Tally the lines below that hold the string "later", and give only the tally.

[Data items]
[Start of section]
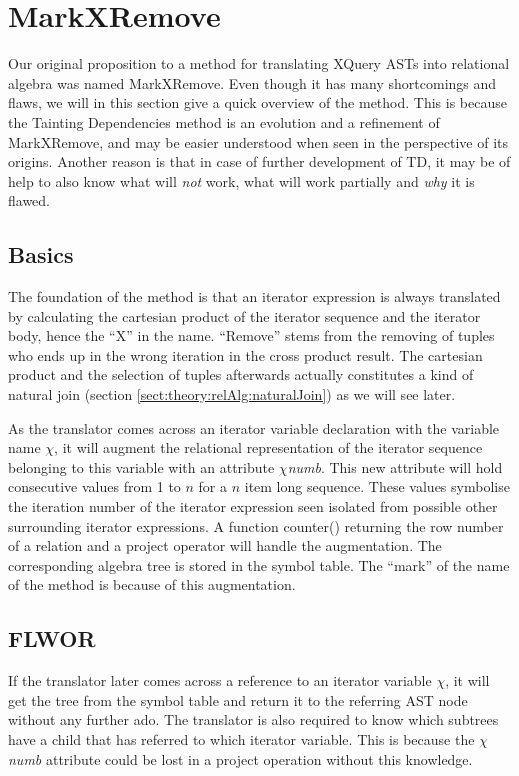 \section{MarkXRemove}
\label{sect:trans:MarkXRemove}

Our original proposition to a method for translating XQuery ASTs into relational algebra was named MarkXRemove.
Even though it has many
shortcomings and flaws, we will in this section give a quick overview of the
method. This is because the Tainting Dependencies method is an evolution
and a refinement of MarkXRemove, and may be easier understood when seen in the perspective of its origins. Another reason is that in case of further development of TD, it may be of help to also know what will
\textit{not} work, what will work partially and \textit{why} it is flawed.

\subsection{Basics}
\label{sect:trans:mxr:basics}

The foundation of the method is that an iterator expression is always translated by calculating the cartesian
product of the iterator sequence and the iterator body, hence the ``X'' in the name. ``Remove'' stems from the
removing of tuples who ends up in the wrong iteration in the cross product
result. The cartesian product and the selection of tuples afterwards actually constitutes a kind of natural join (section
\ref{sect:theory:relAlg:naturalJoin}) as we will see later.

As the translator comes across an iterator variable declaration with the variable name $\chi$, it will augment
the relational representation of the iterator sequence belonging to this variable with an attribute
$\chi$\textit{numb}. This new attribute will hold consecutive values from 1 to $n$ for a $n$ item long sequence.
These values symbolise the iteration number of the iterator expression seen isolated from possible other
surrounding iterator expressions. A function \textsf{counter()} returning the row number of a relation and a
\textsf{project} operator will handle the augmentation. The corresponding algebra tree is stored in the symbol
table. The ``mark'' of the name of the method is because of this augmentation.

\subsection{FLWOR}
\label{sect:trans:mxr:flwor}
If the translator later comes across a reference to an iterator variable $\chi$,
it will get the tree from the symbol table and return it to the referring AST node without any further ado. The
translator is also required to know which subtrees have a child that has referred to which iterator variable. This
is because the $\chi$\textit{numb} attribute could be lost in a \textsf{project} operation without this knowledge.

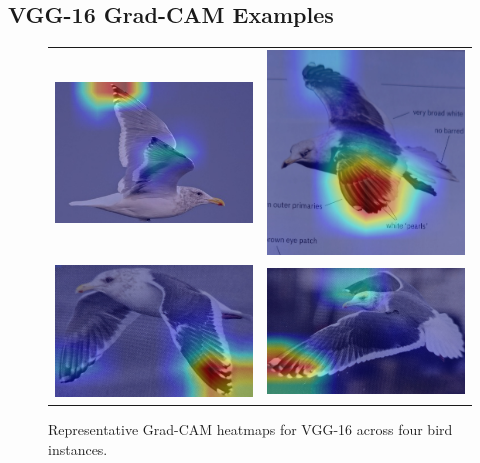 \documentclass[a4paper,12pt]{report}
\begin{document}
\subsection{VGG-16 Grad-CAM Examples}
\begin{figure}[htbp]
  \centering
  \begin{tabular}{cc}
    \includegraphics[width=0.45\linewidth]{images/interpretability/vgg/bird1.jpg} &
    \includegraphics[width=0.45\linewidth]{images/interpretability/vgg/bird2.jpg} \\[0.5em]
    \includegraphics[width=0.45\linewidth]{images/interpretability/vgg/bird3.jpg} &
    \includegraphics[width=0.45\linewidth]{images/interpretability/vgg/bird4.jpg}
  \end{tabular}
  \caption{Representative Grad-CAM heatmaps for VGG-16 across four bird instances.}
  \label{fig:vgg16_gradcam}
\end{figure}
\end{document}
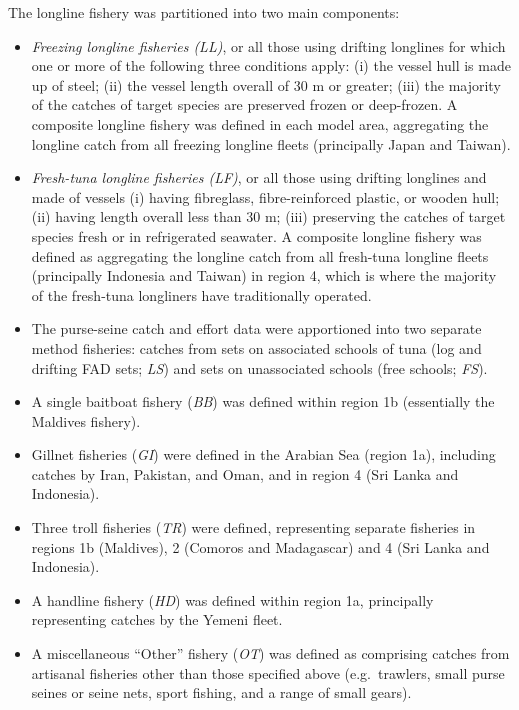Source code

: \documentclass[
]{scrartcl}
\begin{document}
The longline fishery was partitioned into two main components:

\begin{itemize}
\item
  \emph{Freezing longline fisheries (LL)}, or all those using drifting
  longlines for which one or more of the following three conditions
  apply: (i) the vessel hull is made up of steel; (ii) the vessel length
  overall of 30 m or greater; (iii) the majority of the catches of
  target species are preserved frozen or deep-frozen. A composite
  longline fishery was defined in each model area, aggregating the
  longline catch from all freezing longline fleets (principally Japan
  and Taiwan).
\item
  \emph{Fresh-tuna longline fisheries (LF)}, or all those using drifting
  longlines and made of vessels (i) having fibreglass, fibre-reinforced
  plastic, or wooden hull; (ii) having length overall less than 30 m;
  (iii) preserving the catches of target species fresh or in
  refrigerated seawater. A composite longline fishery was defined as
  aggregating the longline catch from all fresh-tuna longline fleets
  (principally Indonesia and Taiwan) in region 4, which is where the
  majority of the fresh-tuna longliners have traditionally operated.
\item
  The purse-seine catch and effort data were apportioned into two
  separate method fisheries: catches from sets on associated schools of
  tuna (log and drifting FAD sets; \emph{LS}) and sets on unassociated
  schools (free schools; \emph{FS}).
\item
  A single baitboat fishery (\emph{BB}) was defined within region 1b
  (essentially the Maldives fishery).
\item
  Gillnet fisheries (\emph{GI}) were defined in the Arabian Sea (region
  1a), including catches by Iran, Pakistan, and Oman, and in region 4
  (Sri Lanka and Indonesia).
\item
  Three troll fisheries (\emph{TR}) were defined, representing separate
  fisheries in regions 1b (Maldives), 2 (Comoros and Madagascar) and 4
  (Sri Lanka and Indonesia).
\item
  A handline fishery (\emph{HD}) was defined within region 1a,
  principally representing catches by the Yemeni fleet.
\item
  A miscellaneous ``Other'' fishery (\emph{OT}) was defined as
  comprising catches from artisanal fisheries other than those specified
  above (e.g.~trawlers, small purse seines or seine nets, sport fishing,
  and a range of small gears).
\end{itemize}
\end{document}
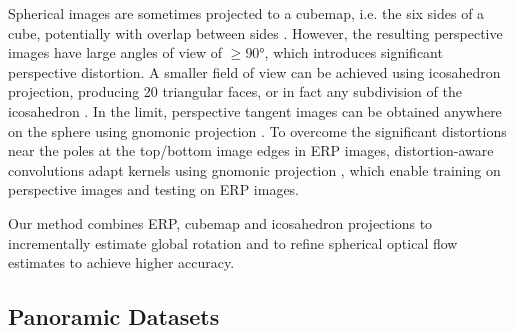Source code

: Spherical images are sometimes projected to a cubemap,
i.e. the six sides of a cube, potentially with overlap between sides \cite{ChengCDWLS2018, WangHCLYSCS2018, WangYSCT2020}.
However, the resulting perspective images have large angles of view of $\geq$90°, which introduces significant perspective distortion.
%
A smaller field of view can be achieved using icosahedron projection, producing 20 triangular faces, or in fact any subdivision of the icosahedron \citep{LuoZSX2019, ZhangLSC2019, LeeJYJY2019}.
In the limit, perspective tangent images can be obtained anywhere on the sphere using gnomonic projection \citep{CoorsCG2018, EderSLF2020}.
%
To overcome the significant distortions near the poles at the top/bottom image edges in ERP images, distortion-aware convolutions adapt kernels using gnomonic projection \cite{CoorsCG2018, SuG2019, TatenNT2018}, which enable training on perspective images and testing on ERP images.


Our method combines ERP, cubemap and icosahedron projections to incrementally estimate global rotation and to refine spherical optical flow estimates to achieve higher accuracy.






\subsection{Panoramic Datasets}

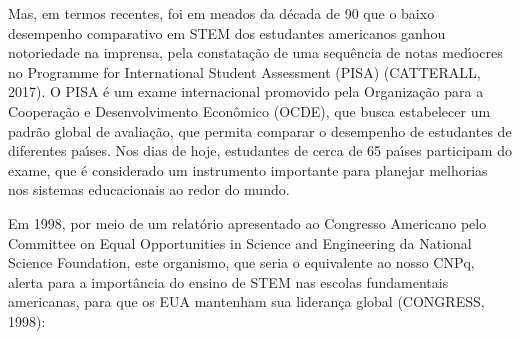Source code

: \documentclass[
12pt,		%
openright,	%
twoside,  %
a4paper,			%
chapter=TITLE,		%
english,			%
french,				%
spanish,			%
brazil				%
]{USPSC-classe/USPSC}
\begin{document}
\noindent\begin{center}\mbox{\centering{}}\end{center}


Mas, em termos recentes, foi em meados da d\'ecada de 90 que o baixo desempenho comparativo em STEM dos estudantes americanos ganhou notoriedade na imprensa, pela constata\c{c}\~ao de uma sequ\^encia de notas med\'{\i}ocres no Programme for International Student Assessment (PISA)  (CATTERALL, 2017). O PISA \'e um exame internacional promovido pela Organiza\c{c}\~ao para a Coopera\c{c}\~ao e Desenvolvimento Econ\^omico (OCDE), que busca estabelecer um padr\~ao global de avalia\c{c}\~ao, que permita comparar o desempenho de estudantes de diferentes pa\'{\i}ses. Nos dias de hoje, estudantes de cerca de 65 pa\'{\i}ses participam do exame, que \'e considerado um instrumento importante para planejar melhorias nos sistemas educacionais ao redor do mundo.








Em 1998, por meio de um relat\'orio apresentado ao Congresso Americano pelo Committee on Equal Opportunities in Science and Engineering da National Science Foundation, este organismo, que seria o equivalente ao nosso CNPq, alerta para a import\^ancia do ensino de STEM nas escolas fundamentais americanas, para que os EUA mantenham sua lideran\c{c}a global  (CONGRESS, 1998):









\noindent\begin{center}\mbox{\centering{}}\end{center}
\end{document}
[End of section]
* [Your response]: 2